A federal district court judge and a federal appellate court have reached opposite conclusions about whether Alabama's nitrogen hypoxia execution method violates the constitutional ban on cruel and unusual punishment. The disagreement has put death row inmate Jeff Lee in legal limbo just days before his scheduled execution.
On May 28, federal district judge Emily Marks ruled that nitrogen hypoxia met constitutional standards. Days later, the 11th Circuit Court of Appeals reversed course, finding the method created an unconstitutionally severe risk of pain.
The dispute centers on a method that kills by depriving someone of oxygen until unconsciousness and death occur. In her initial ruling, Marks compared it favorably to historical execution methods like drawing and quartering, crucifixion, and burning at the stake, concluding that nitrogen hypoxia was an acceptable alternative by comparison.
The appellate court took a different view. Based on evidence from Lee's evidentiary trial about the method, the three-judge panel found that inmates subjected to nitrogen hypoxia suffer visible respiratory distress for one to three minutes before losing consciousness. The court called that suffering "over and above death itself" and the timeframe "constitutionally speaking, intolerable."
Eyewitness accounts from executions already carried out using nitrogen hypoxia contradicted state claims of a quick and painless death. According to court documents, observers noted signs of prolonged suffering lasting several minutes.
After the appellate court's June 8 decision, Judge Marks blocked Lee's execution using nitrogen hypoxia. But she pointedly noted that Alabama could pursue two other authorized methods: lethal injection or the electric chair. Lee received no overall stay of execution.
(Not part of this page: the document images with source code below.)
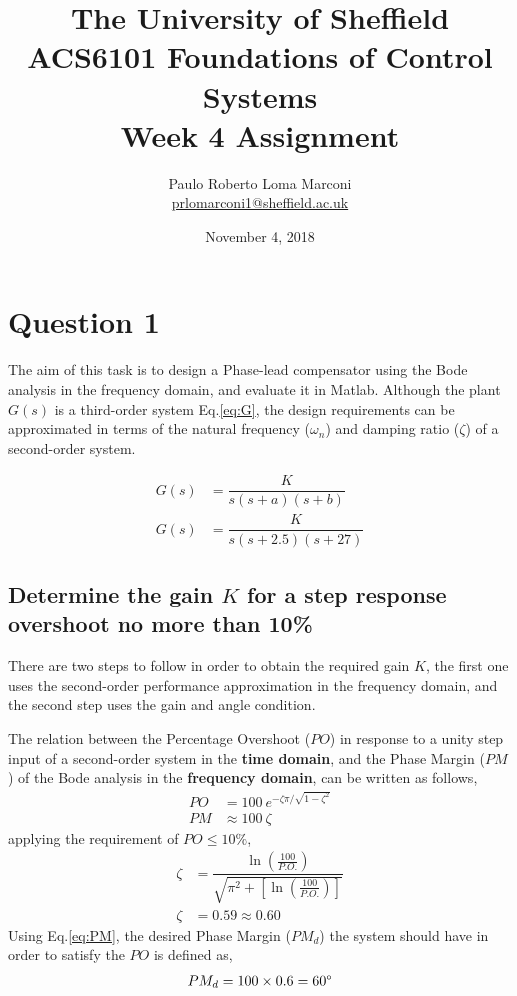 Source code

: \documentclass[11pt, a4paper]{article}
\title{The University of Sheffield\\
	ACS6101 Foundations of Control Systems\\ 
	Week 4 Assignment}
\author{Paulo Roberto Loma Marconi\\ \url{prlomarconi1@sheffield.ac.uk}}
\date{November 4, 2018}
\begin{document}
\maketitle

\section{Question 1}
The aim of this task is to design a Phase-lead compensator using the Bode analysis in the frequency domain, and evaluate it in Matlab. Although the plant $G(s)$ is a third-order system Eq.\eqref{eq:G}, the design requirements can be approximated in terms of the natural frequency ($\omega_n$) and damping ratio ($\zeta$) of a second-order system.

\begin{align}
G(s) &= \dfrac{K}{s(s+a)(s+b)} \label{eq:G}\\
G(s) &= \dfrac{K}{s(s+2.5)(s+27)} \nonumber
\end{align} 

\subsection{Determine the gain $K$ for a step response overshoot no more than 10\%}
There are two steps to follow in order to obtain the required gain $K$, the first one uses the second-order performance approximation in the frequency domain, and the second step uses the gain and angle condition.

The relation between the Percentage Overshoot ($PO$) in response to a unity step input of a second-order system in the \textbf{time domain}, and the Phase Margin ($PM$) of the Bode analysis in the \textbf{frequency domain}, can be written as follows,
\begin{align}
PO &= 100~e^{-\zeta\pi/\sqrt{1-\zeta^2}} \label{PO} \\
PM &\approx 100 ~\zeta \label{eq:PM}
\end{align}
applying the requirement of $PO\leq10\%$,
\begin{align}
\zeta &= \dfrac{ \ln\left(\frac{100}{P.O.}\right) }{\sqrt{\pi^2+\left[ \ln \left(  \frac{100}{P.O.}\right)\right]}}	\label{eq:zeta} \\
\zeta &= 0.59 \approx 0.60 \nonumber
\end{align}
Using Eq.\eqref{eq:PM}, the desired Phase Margin ($PM_d$) the system should have in order to satisfy the $PO$ is defined as,
\begin{align*}
PM_d = 100\times 0.6 = 60\degree
\end{align*}
\end{document}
The legal conflict reflects deeper tensions in capital punishment jurisprudence. Nitrogen hypoxia is an approved execution method in five states: Alabama, Arkansas, Louisiana, Mississippi, and Oklahoma. So far it has been used only in Alabama and once in Louisiana.
The modern legal standard for challenging execution methods, established by the Supreme Court in 2008, requires condemned prisoners to prove an execution method poses "a substantial risk of serious harm" and to identify an available alternative method presenting less pain. Those dual requirements have made successful challenges extremely difficult.
Some justices, including Clarence Thomas, have argued that a punishment cannot be deemed cruel under the Eighth Amendment unless it would have been considered cruel when that amendment was ratified in 1791. Judge Marks followed this originalist approach in her initial decision.
The conflicting rulings in Lee's case underscore how current death penalty doctrine leaves lower courts struggling to apply inconsistent principles. The Supreme Court, which has historically shown little sympathy for execution method challenges, has not yet addressed nitrogen hypoxia's constitutionality.
Author James Rodriguez: "The judicial ping-ponging in Lee's case exposes how badly the Eighth Amendment's protections have eroded under a conservative court bent on clearing execution paths."